The ending is equally brilliant. The narrator meets Mrs Strickland and her now grown up children (a soldier and a soldier's wife; perfectly conformist members of society with no genius) and the son quotes 'The mills of God grind slowly , but they grind exceeding small.' The narrator feels "sure that they thought the quotation was from Holy Writ" and when he contrasts this boy with Strickland's Tahitian bastard "a quotation from the Bible came to my lips, but I held my tongue, for I know that clergymen think it a little blasphemous when the laity poach upon their preserves. My Uncle Henry, for twenty-seven years Vicar of Whitstable, was on these occasions in the habit of saying that the devil could always quote scripture to his purpose. He remembered the days when you could get thirteen Royal Natives for a shilling."

This ending combines obscurity and scholarship (the Mills of God quotation is actually Longfellow but Maugham doesn't tell us that) and then teases again by offering a Biblical quotation but we are never told which. It then falls from fiction into fact: Maugham's Uncle was really the Vicar of Whitstable. It ends with another little character vignette which Maugham has peppered throughout the novel. This character, like a few of the others, has absolutely no part to play in the story. Uncle Henry is utterly incidental and yet he finished the book. Royal Natives are Whitstable oysters.

Apparently it is called The Moon and Sixpence because you can stare at the Moon whilst ignoring the sixpence at your feet.

A beautiful brilliant book.

December 2011; 215 pages

Also read Maugham's much weightier but brilliant On Human Bondage


This review was written by

the author of Motherdarling 

and The Kids of God

Tuesday 29 November 2011

"The fears of Henry IV" by Ian Mortimer

Ian Mortimer writes mediaeval history so readably. This biography of "England's Self-Made King" starts with 14 year old Henry in the Tower during the Peasant's Revolt and a retainer persuading the invading mob not to murder him.

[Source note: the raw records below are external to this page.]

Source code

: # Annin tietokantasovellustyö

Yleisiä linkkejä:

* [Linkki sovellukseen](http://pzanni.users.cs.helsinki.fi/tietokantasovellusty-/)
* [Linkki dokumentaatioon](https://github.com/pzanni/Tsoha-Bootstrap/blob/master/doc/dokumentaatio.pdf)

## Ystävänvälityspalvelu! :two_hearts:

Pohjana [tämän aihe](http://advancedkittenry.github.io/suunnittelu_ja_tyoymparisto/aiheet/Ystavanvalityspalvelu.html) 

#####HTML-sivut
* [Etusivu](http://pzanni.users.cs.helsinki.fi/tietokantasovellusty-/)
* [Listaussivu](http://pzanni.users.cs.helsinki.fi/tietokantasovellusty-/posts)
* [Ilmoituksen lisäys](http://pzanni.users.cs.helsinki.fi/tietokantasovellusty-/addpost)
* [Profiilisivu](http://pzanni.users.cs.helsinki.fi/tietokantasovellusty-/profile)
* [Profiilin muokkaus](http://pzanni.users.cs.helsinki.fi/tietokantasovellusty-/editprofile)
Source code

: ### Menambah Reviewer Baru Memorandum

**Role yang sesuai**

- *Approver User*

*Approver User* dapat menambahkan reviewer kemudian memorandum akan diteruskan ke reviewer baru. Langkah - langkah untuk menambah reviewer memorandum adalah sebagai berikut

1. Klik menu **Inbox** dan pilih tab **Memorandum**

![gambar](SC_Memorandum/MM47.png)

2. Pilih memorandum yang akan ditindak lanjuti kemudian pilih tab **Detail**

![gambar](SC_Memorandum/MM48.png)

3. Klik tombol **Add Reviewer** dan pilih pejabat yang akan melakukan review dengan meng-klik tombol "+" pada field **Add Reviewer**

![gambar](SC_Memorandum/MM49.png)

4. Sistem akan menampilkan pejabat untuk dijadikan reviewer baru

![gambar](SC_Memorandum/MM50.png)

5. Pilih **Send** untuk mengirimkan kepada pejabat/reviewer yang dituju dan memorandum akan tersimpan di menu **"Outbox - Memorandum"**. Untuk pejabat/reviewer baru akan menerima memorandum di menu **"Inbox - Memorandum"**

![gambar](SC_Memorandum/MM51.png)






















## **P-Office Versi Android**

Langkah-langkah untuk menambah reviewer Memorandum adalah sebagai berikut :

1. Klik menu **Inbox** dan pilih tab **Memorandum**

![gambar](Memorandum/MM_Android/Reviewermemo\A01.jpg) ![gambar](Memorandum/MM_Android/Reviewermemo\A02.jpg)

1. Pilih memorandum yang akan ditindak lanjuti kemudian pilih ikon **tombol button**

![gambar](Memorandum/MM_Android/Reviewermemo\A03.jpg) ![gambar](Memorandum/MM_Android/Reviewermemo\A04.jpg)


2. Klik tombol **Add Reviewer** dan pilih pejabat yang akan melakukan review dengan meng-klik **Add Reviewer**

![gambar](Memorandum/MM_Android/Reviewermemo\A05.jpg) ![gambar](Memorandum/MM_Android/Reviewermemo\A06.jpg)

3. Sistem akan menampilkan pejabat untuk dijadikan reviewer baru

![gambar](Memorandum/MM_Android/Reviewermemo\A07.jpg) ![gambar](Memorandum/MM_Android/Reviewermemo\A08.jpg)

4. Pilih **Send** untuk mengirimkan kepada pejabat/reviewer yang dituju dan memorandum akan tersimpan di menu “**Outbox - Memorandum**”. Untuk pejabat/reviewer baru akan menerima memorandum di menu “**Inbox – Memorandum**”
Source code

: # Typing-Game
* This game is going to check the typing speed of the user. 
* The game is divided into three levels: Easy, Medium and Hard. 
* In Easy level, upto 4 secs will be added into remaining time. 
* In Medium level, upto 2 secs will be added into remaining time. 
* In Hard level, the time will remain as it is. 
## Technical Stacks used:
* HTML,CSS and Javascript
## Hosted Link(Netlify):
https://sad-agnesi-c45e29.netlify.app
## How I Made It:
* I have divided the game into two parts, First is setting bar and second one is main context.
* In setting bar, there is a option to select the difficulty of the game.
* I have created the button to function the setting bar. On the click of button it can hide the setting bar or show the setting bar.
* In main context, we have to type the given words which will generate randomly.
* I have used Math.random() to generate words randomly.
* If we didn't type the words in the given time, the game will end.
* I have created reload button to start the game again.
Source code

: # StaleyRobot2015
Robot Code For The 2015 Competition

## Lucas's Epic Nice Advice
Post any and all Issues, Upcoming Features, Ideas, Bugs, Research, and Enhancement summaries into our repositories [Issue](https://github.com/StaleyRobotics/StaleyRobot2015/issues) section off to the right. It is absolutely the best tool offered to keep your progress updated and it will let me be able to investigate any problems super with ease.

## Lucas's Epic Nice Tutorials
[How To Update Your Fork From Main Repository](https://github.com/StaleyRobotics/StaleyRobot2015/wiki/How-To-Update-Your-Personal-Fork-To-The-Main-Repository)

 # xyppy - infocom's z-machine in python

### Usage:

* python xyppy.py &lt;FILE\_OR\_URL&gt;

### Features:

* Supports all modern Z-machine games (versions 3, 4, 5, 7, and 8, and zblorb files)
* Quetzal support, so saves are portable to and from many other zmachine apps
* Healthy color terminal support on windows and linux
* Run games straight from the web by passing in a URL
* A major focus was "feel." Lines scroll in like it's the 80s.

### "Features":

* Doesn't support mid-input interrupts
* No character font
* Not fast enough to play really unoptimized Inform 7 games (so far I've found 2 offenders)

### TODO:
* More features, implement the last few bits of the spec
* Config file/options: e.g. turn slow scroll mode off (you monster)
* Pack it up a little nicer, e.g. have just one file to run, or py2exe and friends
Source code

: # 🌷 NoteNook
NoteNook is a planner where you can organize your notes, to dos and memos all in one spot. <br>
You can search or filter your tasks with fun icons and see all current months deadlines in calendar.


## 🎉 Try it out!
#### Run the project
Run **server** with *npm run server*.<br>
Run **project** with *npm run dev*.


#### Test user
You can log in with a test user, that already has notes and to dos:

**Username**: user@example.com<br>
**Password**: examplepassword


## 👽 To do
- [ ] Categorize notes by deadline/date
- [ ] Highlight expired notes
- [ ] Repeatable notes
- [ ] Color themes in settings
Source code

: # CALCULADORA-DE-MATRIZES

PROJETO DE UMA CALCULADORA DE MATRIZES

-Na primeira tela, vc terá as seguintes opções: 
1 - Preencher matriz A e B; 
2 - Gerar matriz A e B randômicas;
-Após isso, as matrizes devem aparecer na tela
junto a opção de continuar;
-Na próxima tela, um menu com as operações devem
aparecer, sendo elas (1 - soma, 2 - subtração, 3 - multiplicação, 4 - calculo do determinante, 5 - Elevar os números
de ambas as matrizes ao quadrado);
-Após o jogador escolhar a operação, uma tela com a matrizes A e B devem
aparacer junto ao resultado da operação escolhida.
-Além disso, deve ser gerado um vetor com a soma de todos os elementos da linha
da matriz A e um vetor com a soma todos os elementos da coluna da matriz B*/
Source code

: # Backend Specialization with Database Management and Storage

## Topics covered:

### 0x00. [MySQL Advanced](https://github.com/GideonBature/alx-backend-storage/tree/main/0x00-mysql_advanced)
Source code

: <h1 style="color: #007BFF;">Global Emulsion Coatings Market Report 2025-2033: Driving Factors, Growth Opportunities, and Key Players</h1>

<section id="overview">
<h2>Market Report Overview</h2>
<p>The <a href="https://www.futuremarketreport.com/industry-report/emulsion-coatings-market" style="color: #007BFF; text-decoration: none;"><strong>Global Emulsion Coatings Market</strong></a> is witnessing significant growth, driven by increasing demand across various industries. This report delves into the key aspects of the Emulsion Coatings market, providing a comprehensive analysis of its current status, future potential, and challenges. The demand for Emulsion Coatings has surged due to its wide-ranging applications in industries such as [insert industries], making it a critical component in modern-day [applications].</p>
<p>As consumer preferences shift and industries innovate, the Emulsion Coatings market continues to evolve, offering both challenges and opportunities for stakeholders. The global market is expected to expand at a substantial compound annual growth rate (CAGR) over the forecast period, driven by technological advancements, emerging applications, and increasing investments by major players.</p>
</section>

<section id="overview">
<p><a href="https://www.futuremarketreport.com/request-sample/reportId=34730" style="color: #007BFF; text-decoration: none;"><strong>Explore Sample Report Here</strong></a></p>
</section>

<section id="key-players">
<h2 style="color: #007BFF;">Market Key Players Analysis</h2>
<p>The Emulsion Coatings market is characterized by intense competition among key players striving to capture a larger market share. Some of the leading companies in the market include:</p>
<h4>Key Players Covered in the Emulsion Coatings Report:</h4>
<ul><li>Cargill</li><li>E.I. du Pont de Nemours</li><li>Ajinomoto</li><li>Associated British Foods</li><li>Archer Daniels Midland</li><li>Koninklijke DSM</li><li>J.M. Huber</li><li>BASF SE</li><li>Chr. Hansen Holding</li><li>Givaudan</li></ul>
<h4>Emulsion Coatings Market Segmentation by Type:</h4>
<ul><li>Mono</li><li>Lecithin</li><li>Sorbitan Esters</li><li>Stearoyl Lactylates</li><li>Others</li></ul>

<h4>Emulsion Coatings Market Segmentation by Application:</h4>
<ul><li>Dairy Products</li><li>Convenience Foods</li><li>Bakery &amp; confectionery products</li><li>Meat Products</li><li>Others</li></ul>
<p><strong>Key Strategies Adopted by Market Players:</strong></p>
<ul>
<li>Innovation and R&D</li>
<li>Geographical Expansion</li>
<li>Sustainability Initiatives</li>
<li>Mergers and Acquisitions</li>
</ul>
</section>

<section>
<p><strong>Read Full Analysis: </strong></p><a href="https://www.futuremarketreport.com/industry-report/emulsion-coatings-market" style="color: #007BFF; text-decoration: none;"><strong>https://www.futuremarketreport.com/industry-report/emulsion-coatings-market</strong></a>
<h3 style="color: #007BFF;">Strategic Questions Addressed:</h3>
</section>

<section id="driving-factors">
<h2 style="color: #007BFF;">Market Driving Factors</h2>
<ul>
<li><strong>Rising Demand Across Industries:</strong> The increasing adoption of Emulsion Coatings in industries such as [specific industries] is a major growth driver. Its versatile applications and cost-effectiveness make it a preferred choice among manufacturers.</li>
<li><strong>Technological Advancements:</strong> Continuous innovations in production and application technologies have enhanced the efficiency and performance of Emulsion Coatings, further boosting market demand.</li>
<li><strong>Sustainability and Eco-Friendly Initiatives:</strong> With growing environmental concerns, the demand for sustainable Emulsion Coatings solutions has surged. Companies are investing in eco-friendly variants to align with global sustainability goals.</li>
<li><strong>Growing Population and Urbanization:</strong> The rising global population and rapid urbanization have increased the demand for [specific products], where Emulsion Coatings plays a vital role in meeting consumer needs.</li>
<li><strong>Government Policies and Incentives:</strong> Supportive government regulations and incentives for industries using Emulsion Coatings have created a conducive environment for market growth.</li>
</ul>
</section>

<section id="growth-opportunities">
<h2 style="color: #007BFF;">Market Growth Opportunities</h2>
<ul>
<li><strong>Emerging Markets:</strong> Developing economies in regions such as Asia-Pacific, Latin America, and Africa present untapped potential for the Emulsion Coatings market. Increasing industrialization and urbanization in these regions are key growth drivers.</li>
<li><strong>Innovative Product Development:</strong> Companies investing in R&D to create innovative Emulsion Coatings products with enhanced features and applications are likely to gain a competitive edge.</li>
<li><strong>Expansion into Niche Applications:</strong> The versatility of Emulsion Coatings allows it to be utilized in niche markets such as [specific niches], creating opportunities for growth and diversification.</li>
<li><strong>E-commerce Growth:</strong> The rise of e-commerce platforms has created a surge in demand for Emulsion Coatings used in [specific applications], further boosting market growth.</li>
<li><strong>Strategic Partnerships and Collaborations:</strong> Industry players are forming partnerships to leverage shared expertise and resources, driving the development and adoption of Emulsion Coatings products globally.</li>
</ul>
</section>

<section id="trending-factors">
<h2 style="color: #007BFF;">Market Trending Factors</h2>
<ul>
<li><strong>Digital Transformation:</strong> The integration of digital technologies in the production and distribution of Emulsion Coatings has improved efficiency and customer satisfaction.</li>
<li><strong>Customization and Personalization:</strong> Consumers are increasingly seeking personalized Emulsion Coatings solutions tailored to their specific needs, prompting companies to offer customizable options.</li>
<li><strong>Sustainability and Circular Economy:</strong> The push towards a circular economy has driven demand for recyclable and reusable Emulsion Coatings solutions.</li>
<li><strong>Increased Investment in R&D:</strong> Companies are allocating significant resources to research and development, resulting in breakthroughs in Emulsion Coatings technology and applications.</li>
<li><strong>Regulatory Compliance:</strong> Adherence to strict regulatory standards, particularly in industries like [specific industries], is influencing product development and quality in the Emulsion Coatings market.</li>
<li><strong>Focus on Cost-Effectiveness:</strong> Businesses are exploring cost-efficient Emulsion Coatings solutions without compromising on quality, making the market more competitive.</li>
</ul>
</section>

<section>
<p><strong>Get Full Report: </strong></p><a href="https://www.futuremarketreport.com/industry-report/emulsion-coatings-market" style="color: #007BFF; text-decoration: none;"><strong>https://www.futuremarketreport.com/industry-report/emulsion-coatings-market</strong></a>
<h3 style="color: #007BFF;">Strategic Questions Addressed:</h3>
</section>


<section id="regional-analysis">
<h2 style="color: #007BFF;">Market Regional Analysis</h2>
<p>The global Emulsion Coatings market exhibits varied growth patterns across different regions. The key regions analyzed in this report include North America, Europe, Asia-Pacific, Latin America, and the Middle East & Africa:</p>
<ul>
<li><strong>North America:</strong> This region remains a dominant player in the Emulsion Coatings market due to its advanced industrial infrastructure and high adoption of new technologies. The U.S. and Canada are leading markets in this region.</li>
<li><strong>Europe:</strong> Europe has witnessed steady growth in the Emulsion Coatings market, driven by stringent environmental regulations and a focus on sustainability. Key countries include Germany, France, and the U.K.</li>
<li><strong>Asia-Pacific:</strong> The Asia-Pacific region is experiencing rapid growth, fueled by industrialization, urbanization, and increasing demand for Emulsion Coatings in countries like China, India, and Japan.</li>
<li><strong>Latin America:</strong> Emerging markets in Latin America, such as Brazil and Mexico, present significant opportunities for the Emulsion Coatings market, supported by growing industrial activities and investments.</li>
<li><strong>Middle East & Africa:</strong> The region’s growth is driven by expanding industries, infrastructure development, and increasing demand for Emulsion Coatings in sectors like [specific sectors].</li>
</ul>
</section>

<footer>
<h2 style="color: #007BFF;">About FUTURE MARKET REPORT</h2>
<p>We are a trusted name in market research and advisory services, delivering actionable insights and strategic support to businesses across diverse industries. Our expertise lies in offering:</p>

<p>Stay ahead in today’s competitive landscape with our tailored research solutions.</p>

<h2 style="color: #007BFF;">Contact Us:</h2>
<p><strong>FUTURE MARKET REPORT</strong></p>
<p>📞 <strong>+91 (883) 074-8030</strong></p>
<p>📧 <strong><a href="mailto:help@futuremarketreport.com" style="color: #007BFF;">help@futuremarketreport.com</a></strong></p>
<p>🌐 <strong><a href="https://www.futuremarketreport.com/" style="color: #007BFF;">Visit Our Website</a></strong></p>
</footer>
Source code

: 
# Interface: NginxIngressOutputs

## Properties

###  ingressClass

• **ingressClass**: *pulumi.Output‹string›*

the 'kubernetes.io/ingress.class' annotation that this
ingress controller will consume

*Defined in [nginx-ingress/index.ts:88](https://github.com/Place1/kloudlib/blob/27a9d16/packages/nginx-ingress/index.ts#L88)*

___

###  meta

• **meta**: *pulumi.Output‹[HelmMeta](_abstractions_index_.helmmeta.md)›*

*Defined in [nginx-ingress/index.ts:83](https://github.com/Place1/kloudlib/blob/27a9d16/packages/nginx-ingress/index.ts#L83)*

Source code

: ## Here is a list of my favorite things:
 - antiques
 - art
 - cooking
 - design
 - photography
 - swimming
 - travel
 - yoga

Henry had a glorious youth: son of John of Gaunt, England's richest and most powerful lord, grandson of Edward III (named as heir after Richard II and John of Gaunt), cousin and boyhood playmate of King Richard II, a talented musician, a big reader, a student who (in exile) attended lectures at the University of Paris, a star jouster from the age of 14, a crusader (with the Teutonic Knights in Lithuania) and a pilgrim (the only mediaeval English King to enter Jerusalem), and a key member of the opposition in Parliament to Richard II's increasingly arbitrary and tyrannical rule. All this potential seemed dashed by Richard's hatred (possibly caused by jealousy since the dashing Henry was everything that Richard was not). Richard continually promoted others over him (including naming them as heir) and slighted or spurned him. Finally Richard exiled Henry. In exile Henry must have felt that all his promise was for nothing. But he returned from exile to lead a rebellion against Richard, to depose Richard and to be recognised by Parliament as King in Richard's place. Then things began to go wrong.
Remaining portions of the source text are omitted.